*What the exercise asks:*
Copy the data exactly. Images are the one exception.

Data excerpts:

- - -

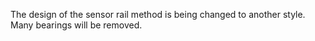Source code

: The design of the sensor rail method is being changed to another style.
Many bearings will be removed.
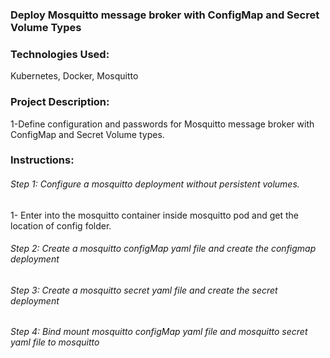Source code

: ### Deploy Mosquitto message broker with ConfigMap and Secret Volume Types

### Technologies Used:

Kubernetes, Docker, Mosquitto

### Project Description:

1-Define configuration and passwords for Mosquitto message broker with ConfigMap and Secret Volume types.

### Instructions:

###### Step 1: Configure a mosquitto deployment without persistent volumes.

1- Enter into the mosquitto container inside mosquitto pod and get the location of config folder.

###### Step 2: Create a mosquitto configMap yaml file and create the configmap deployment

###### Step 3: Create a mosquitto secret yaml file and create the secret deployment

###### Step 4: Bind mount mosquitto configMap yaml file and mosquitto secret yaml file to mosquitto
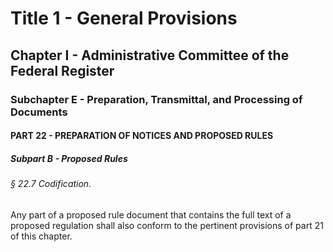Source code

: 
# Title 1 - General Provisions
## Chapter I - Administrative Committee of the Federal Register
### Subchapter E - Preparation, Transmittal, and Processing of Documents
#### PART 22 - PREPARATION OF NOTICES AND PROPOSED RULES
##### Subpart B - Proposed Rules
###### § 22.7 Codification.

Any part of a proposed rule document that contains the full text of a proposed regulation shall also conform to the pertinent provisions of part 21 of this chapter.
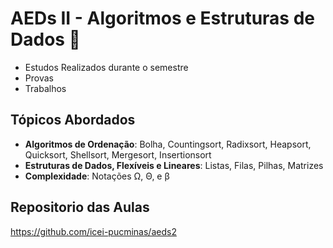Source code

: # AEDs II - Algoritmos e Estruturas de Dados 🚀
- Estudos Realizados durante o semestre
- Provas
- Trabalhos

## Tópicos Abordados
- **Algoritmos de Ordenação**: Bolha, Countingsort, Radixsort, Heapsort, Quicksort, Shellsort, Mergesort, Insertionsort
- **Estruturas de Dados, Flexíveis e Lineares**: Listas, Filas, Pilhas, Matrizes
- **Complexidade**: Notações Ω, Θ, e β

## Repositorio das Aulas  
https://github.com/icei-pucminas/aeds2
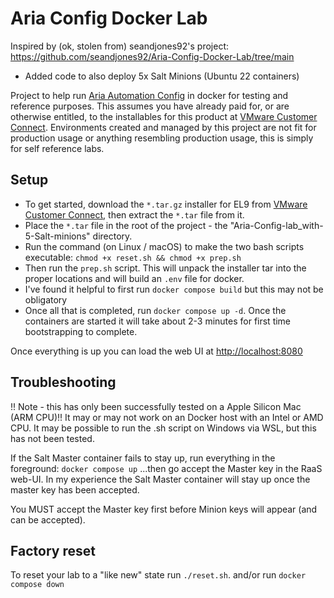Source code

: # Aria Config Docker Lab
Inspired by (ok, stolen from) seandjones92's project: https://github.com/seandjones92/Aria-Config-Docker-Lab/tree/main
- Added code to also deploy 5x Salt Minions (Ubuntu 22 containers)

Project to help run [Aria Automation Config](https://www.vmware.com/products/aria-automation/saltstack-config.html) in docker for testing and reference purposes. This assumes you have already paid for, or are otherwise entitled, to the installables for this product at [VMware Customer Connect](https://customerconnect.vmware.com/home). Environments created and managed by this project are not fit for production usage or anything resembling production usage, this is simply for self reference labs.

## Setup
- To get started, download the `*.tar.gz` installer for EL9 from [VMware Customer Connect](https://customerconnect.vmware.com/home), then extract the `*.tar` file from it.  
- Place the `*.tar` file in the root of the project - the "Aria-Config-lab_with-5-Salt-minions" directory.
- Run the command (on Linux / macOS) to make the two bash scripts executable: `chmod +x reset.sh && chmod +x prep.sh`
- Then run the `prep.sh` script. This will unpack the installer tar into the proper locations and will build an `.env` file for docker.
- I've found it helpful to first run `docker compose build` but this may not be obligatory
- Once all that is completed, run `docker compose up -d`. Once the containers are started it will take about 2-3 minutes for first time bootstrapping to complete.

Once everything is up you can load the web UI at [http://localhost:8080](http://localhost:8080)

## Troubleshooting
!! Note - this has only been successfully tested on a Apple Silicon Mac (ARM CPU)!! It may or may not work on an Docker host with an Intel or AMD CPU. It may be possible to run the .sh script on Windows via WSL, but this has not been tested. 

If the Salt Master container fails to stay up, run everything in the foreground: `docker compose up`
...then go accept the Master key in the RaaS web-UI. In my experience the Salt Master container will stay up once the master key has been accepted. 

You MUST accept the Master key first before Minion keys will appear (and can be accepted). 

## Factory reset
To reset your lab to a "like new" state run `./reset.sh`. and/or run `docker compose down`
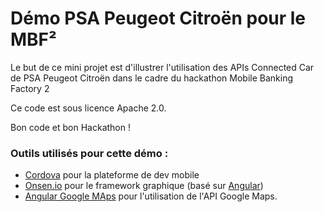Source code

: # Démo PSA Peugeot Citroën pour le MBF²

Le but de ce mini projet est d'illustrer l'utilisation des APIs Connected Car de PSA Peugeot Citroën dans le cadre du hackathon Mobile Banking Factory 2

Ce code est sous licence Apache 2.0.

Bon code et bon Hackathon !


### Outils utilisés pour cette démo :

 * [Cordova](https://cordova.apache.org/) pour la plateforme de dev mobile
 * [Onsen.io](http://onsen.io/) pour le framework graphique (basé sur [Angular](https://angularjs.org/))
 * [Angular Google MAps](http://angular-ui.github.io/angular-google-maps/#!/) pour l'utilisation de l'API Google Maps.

- - -

*Your solution:*
Source code

: The design of the sensor rail method is being changed to another style.
Many bearings will be removed.
Source code

: ### Deploy Mosquitto message broker with ConfigMap and Secret Volume Types

### Technologies Used:

Kubernetes, Docker, Mosquitto

### Project Description:

1-Define configuration and passwords for Mosquitto message broker with ConfigMap and Secret Volume types.

### Instructions:

###### Step 1: Configure a mosquitto deployment without persistent volumes.

1- Enter into the mosquitto container inside mosquitto pod and get the location of config folder.

###### Step 2: Create a mosquitto configMap yaml file and create the configmap deployment

###### Step 3: Create a mosquitto secret yaml file and create the secret deployment

###### Step 4: Bind mount mosquitto configMap yaml file and mosquitto secret yaml file to mosquitto
Source code

: 
# Title 1 - General Provisions
## Chapter I - Administrative Committee of the Federal Register
### Subchapter E - Preparation, Transmittal, and Processing of Documents
#### PART 22 - PREPARATION OF NOTICES AND PROPOSED RULES
##### Subpart B - Proposed Rules
###### § 22.7 Codification.

Any part of a proposed rule document that contains the full text of a proposed regulation shall also conform to the pertinent provisions of part 21 of this chapter.
Source code

: # AEDs II - Algoritmos e Estruturas de Dados 🚀
- Estudos Realizados durante o semestre
- Provas
- Trabalhos

## Tópicos Abordados
- **Algoritmos de Ordenação**: Bolha, Countingsort, Radixsort, Heapsort, Quicksort, Shellsort, Mergesort, Insertionsort
- **Estruturas de Dados, Flexíveis e Lineares**: Listas, Filas, Pilhas, Matrizes
- **Complexidade**: Notações Ω, Θ, e β

## Repositorio das Aulas  
https://github.com/icei-pucminas/aeds2
Source code

: # Aria Config Docker Lab
Inspired by (ok, stolen from) seandjones92's project: https://github.com/seandjones92/Aria-Config-Docker-Lab/tree/main
- Added code to also deploy 5x Salt Minions (Ubuntu 22 containers)

Project to help run [Aria Automation Config](https://www.vmware.com/products/aria-automation/saltstack-config.html) in docker for testing and reference purposes. This assumes you have already paid for, or are otherwise entitled, to the installables for this product at [VMware Customer Connect](https://customerconnect.vmware.com/home). Environments created and managed by this project are not fit for production usage or anything resembling production usage, this is simply for self reference labs.

## Setup
- To get started, download the `*.tar.gz` installer for EL9 from [VMware Customer Connect](https://customerconnect.vmware.com/home), then extract the `*.tar` file from it.  
- Place the `*.tar` file in the root of the project - the "Aria-Config-lab_with-5-Salt-minions" directory.
- Run the command (on Linux / macOS) to make the two bash scripts executable: `chmod +x reset.sh && chmod +x prep.sh`
- Then run the `prep.sh` script. This will unpack the installer tar into the proper locations and will build an `.env` file for docker.
- I've found it helpful to first run `docker compose build` but this may not be obligatory
- Once all that is completed, run `docker compose up -d`. Once the containers are started it will take about 2-3 minutes for first time bootstrapping to complete.

Once everything is up you can load the web UI at [http://localhost:8080](http://localhost:8080)

## Troubleshooting
!! Note - this has only been successfully tested on a Apple Silicon Mac (ARM CPU)!! It may or may not work on an Docker host with an Intel or AMD CPU. It may be possible to run the .sh script on Windows via WSL, but this has not been tested. 

If the Salt Master container fails to stay up, run everything in the foreground: `docker compose up`
...then go accept the Master key in the RaaS web-UI. In my experience the Salt Master container will stay up once the master key has been accepted. 

You MUST accept the Master key first before Minion keys will appear (and can be accepted). 

## Factory reset
To reset your lab to a "like new" state run `./reset.sh`. and/or run `docker compose down`
Source code

: # Démo PSA Peugeot Citroën pour le MBF²

Le but de ce mini projet est d'illustrer l'utilisation des APIs Connected Car de PSA Peugeot Citroën dans le cadre du hackathon Mobile Banking Factory 2

Ce code est sous licence Apache 2.0.

Bon code et bon Hackathon !


### Outils utilisés pour cette démo :

 * [Cordova](https://cordova.apache.org/) pour la plateforme de dev mobile
 * [Onsen.io](http://onsen.io/) pour le framework graphique (basé sur [Angular](https://angularjs.org/))
 * [Angular Google MAps](http://angular-ui.github.io/angular-google-maps/#!/) pour l'utilisation de l'API Google Maps.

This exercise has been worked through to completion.